## [Exercise aim]
Each line from the one that contains "Install an observer" to the end of the material must be quoted exactly; include both end lines and nothing else.

## [Data in this exercise]
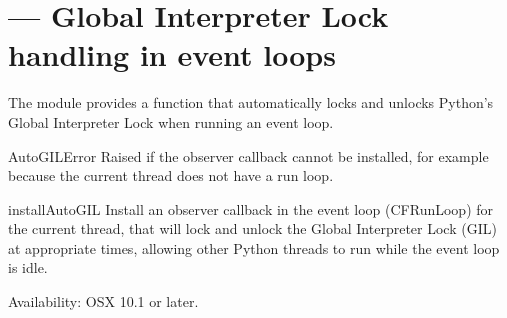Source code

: \section{ ---
         Global Interpreter Lock handling in event loops}



The  module provides a function  that
automatically locks and unlocks Python's Global Interpreter Lock
when running an event loop.

\begin{excdesc}{AutoGILError}
Raised if the observer callback cannot be installed, for example because
the current thread does not have a run loop.
\end{excdesc}

\begin{funcdesc}{installAutoGIL}{}
	Install an observer callback in the event loop (CFRunLoop) for the
	current thread, that will lock and unlock the Global Interpreter Lock
	(GIL) at appropriate times, allowing other Python threads to run while
	the event loop is idle.
	
	Availability: OSX 10.1 or later.
\end{funcdesc}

## [Result of this exercise]
	Install an observer callback in the event loop (CFRunLoop) for the
	current thread, that will lock and unlock the Global Interpreter Lock
	(GIL) at appropriate times, allowing other Python threads to run while
	the event loop is idle.
	
	Availability: OSX 10.1 or later.
\end{funcdesc}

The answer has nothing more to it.